─── Dataset records
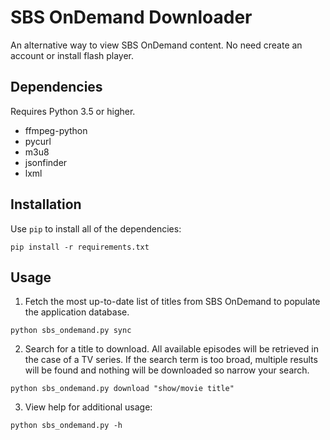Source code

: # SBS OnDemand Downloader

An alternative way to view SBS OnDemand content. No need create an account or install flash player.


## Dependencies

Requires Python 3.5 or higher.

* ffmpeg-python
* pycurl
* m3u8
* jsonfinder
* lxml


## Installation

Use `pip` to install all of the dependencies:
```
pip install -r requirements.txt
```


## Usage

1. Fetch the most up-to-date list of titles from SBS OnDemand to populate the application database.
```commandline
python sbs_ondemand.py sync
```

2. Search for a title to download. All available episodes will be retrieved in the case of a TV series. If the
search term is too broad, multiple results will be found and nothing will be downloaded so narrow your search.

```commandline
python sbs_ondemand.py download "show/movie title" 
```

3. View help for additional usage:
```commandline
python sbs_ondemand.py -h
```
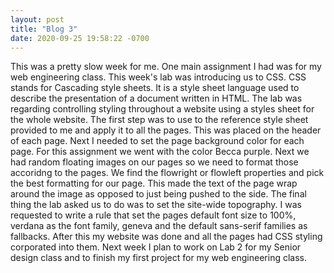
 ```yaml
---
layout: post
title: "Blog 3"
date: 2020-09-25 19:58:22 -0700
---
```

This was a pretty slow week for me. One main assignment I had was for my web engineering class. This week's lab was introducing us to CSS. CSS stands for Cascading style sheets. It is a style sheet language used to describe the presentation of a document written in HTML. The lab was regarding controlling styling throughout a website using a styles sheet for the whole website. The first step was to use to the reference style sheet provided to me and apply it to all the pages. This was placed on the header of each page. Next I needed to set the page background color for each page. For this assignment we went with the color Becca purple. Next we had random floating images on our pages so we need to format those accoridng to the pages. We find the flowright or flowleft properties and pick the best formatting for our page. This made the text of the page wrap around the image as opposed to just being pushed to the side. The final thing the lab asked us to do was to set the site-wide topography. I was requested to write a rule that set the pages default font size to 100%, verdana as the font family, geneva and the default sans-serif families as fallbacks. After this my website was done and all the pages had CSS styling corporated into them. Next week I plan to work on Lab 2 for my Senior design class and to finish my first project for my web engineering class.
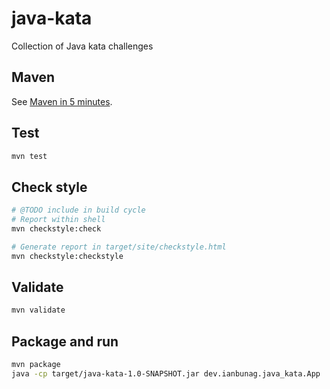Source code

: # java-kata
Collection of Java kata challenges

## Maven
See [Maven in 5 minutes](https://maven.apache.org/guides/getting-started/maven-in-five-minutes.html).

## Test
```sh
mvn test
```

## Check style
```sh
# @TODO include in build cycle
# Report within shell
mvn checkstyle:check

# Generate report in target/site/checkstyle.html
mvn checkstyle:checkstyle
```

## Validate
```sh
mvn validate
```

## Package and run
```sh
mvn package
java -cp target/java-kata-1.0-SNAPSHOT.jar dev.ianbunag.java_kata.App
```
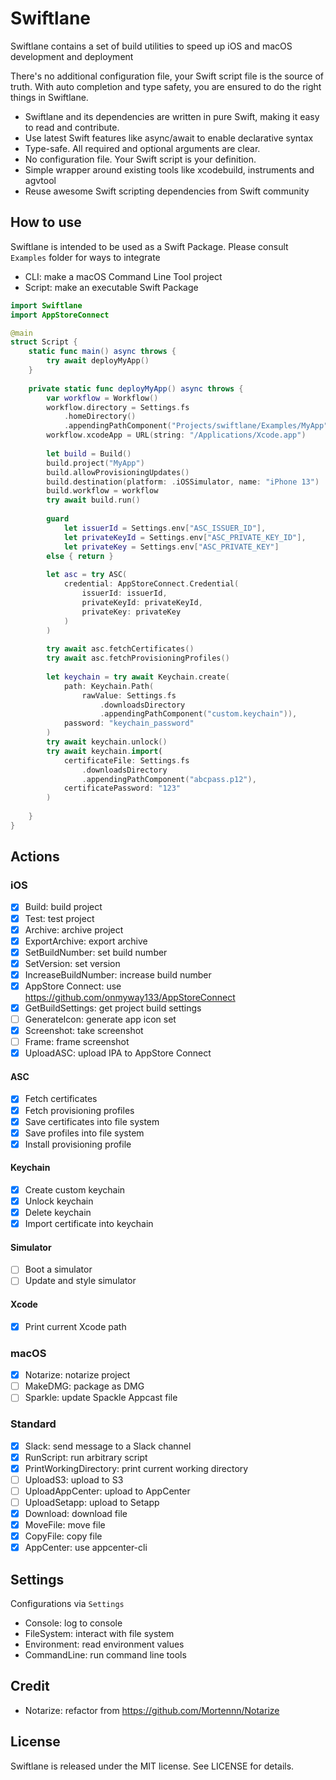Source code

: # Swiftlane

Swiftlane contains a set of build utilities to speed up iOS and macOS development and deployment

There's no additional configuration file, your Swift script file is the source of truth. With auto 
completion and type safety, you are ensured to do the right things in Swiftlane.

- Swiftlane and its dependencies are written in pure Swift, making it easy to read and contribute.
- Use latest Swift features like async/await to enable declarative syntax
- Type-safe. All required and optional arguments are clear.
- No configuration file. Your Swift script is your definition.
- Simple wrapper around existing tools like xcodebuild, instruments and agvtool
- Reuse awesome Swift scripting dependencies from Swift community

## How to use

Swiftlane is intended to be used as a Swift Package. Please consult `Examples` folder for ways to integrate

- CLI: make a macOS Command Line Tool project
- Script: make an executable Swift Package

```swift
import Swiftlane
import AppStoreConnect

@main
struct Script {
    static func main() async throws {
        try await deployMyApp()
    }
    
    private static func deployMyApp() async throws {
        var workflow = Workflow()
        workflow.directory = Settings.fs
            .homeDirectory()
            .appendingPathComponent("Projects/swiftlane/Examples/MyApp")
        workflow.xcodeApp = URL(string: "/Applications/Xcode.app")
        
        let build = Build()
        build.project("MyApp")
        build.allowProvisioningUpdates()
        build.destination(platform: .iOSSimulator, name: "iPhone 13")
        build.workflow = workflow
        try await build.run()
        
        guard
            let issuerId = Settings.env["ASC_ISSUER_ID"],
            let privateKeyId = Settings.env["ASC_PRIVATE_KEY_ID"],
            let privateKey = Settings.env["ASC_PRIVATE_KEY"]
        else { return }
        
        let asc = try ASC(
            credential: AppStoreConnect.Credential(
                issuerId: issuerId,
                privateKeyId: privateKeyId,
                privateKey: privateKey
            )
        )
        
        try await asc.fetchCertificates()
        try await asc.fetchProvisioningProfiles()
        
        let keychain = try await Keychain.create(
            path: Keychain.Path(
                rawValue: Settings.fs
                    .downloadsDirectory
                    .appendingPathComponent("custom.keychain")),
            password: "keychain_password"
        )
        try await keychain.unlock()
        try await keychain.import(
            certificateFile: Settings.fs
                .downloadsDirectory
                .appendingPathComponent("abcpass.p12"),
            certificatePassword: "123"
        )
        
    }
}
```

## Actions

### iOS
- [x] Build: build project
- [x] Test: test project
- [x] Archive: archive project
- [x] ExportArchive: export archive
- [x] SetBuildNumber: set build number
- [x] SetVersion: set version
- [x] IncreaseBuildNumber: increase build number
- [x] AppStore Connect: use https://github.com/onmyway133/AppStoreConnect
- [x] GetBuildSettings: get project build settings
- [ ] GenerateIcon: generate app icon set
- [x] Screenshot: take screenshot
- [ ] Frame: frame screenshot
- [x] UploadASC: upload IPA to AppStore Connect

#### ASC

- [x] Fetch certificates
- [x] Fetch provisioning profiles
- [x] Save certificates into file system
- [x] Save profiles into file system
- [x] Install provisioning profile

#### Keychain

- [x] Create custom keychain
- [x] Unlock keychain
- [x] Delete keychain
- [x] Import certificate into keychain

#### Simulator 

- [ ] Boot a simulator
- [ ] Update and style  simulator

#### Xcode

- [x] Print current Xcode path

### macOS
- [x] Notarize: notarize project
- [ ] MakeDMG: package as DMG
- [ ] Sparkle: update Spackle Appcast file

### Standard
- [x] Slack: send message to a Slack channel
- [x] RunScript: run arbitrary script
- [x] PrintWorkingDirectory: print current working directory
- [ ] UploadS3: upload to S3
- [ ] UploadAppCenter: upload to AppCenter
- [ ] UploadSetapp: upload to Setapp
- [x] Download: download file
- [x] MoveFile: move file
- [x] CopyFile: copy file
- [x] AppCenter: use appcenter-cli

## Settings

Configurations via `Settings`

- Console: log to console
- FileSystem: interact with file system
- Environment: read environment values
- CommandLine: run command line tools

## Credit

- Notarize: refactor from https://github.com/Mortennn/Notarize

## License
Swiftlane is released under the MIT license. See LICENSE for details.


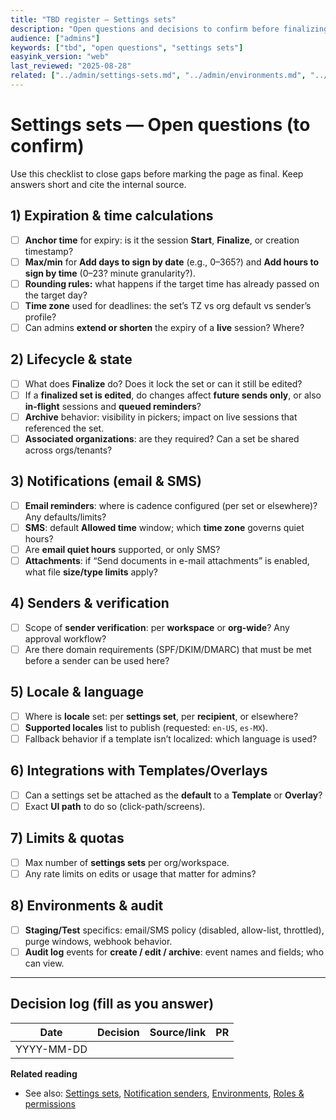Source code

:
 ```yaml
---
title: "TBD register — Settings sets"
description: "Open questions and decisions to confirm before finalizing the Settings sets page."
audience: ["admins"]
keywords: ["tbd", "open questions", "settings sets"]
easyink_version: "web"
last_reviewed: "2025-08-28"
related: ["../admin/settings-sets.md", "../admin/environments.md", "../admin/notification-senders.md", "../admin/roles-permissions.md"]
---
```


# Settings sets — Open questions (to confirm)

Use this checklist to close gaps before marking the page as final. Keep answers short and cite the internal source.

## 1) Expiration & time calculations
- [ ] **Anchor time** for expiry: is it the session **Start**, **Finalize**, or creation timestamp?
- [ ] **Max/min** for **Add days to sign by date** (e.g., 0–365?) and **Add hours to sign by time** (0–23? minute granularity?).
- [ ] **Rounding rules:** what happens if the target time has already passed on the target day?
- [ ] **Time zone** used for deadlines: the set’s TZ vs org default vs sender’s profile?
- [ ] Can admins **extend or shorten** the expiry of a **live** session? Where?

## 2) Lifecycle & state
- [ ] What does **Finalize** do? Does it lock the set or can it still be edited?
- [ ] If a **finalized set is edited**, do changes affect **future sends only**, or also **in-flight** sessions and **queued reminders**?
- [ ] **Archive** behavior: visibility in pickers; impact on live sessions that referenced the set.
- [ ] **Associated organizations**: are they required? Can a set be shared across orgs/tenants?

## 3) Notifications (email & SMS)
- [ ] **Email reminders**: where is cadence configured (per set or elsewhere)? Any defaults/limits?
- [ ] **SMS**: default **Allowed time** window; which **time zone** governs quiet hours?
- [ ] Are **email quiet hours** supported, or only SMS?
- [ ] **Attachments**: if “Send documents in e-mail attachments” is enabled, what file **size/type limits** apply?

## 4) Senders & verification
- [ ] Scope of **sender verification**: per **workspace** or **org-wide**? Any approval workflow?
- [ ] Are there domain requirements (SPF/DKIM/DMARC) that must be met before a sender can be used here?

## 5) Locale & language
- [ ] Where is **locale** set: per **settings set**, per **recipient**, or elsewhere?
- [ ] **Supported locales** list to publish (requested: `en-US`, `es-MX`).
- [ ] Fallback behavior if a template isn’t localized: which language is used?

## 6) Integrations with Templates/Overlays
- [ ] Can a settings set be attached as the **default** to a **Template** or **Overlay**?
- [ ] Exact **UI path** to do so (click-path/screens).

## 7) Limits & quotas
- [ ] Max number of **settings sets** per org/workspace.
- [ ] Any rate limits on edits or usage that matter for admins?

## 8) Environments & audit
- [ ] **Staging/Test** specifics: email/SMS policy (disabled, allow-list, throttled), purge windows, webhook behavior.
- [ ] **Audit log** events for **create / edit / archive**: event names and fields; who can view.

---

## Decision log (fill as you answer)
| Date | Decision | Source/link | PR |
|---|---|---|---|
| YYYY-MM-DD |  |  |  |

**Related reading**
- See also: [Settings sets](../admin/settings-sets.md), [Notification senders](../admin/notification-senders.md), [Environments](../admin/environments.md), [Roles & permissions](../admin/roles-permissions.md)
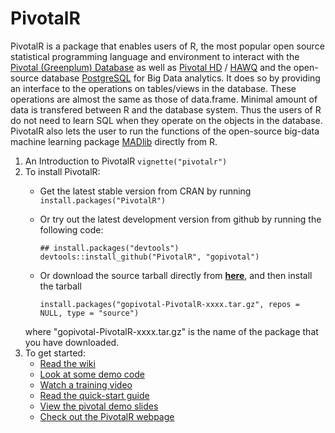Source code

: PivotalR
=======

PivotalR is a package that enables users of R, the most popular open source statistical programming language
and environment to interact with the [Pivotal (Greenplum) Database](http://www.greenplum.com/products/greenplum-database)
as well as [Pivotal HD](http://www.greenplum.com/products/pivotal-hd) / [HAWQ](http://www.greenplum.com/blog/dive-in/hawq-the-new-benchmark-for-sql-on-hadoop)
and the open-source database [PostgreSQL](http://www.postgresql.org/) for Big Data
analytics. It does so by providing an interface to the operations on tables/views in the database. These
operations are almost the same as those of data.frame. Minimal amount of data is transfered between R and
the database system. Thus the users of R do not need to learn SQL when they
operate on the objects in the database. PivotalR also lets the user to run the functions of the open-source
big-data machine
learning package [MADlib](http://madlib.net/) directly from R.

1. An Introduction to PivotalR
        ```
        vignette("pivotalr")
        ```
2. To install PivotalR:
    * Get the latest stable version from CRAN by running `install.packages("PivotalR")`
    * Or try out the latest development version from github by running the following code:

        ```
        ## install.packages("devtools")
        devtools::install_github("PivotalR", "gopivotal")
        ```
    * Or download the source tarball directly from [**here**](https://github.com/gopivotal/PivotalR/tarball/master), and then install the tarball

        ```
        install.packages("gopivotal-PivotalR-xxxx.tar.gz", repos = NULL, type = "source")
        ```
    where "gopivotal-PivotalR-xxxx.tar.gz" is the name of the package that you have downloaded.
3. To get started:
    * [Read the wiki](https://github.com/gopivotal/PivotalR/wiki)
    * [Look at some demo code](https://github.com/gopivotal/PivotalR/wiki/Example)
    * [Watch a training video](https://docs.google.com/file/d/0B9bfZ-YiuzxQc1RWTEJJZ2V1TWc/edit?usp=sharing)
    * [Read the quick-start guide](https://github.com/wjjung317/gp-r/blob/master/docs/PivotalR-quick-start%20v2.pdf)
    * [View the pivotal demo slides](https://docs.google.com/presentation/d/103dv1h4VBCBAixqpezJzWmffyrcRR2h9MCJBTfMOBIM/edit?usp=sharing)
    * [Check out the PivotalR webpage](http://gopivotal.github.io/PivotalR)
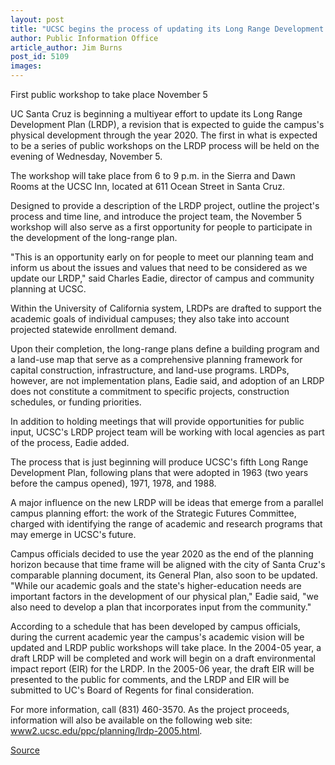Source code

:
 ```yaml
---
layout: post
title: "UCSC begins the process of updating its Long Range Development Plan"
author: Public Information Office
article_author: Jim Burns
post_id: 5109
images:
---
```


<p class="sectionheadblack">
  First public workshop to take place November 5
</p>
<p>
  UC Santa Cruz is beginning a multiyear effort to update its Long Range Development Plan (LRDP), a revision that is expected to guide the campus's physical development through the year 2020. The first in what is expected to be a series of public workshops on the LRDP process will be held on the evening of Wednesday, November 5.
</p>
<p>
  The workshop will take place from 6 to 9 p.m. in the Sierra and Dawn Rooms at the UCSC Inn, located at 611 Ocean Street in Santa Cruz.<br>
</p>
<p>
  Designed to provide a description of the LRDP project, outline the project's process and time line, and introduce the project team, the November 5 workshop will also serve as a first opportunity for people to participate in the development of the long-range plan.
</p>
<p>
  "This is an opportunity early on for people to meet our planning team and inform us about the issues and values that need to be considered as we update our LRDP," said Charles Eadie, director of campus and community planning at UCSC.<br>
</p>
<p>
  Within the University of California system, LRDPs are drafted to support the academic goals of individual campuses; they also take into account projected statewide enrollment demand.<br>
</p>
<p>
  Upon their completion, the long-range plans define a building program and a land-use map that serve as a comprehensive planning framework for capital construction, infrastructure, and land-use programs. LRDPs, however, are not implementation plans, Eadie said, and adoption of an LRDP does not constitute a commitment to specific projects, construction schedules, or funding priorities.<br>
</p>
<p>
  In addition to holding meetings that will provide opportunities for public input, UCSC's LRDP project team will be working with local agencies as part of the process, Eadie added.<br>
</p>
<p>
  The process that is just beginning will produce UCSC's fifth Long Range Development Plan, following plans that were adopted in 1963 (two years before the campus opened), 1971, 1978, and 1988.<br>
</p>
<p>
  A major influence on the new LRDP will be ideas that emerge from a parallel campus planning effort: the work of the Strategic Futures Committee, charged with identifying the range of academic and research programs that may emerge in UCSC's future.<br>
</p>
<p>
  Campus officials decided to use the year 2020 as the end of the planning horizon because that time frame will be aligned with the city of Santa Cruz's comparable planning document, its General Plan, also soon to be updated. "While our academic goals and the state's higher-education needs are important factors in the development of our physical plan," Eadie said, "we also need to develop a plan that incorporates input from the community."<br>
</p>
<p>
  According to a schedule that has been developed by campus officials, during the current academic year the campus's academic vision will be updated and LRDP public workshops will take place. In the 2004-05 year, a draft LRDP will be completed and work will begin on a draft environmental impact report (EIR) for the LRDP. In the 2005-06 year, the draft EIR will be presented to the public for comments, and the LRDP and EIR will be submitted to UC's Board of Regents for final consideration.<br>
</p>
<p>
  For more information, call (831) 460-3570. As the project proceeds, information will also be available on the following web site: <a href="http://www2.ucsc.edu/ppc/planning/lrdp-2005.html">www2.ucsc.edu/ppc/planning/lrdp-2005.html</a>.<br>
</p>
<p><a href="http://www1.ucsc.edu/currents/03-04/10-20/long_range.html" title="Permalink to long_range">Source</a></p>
──────
Prompt: Repeat the lines of the listing above verbatim, beginning at its first line and ending at the line containing "## Installation", which is included. Omit pictures.

Solution:
Source code

: # SBS OnDemand Downloader

An alternative way to view SBS OnDemand content. No need create an account or install flash player.


## Dependencies

Requires Python 3.5 or higher.

* ffmpeg-python
* pycurl
* m3u8
* jsonfinder
* lxml


## Installation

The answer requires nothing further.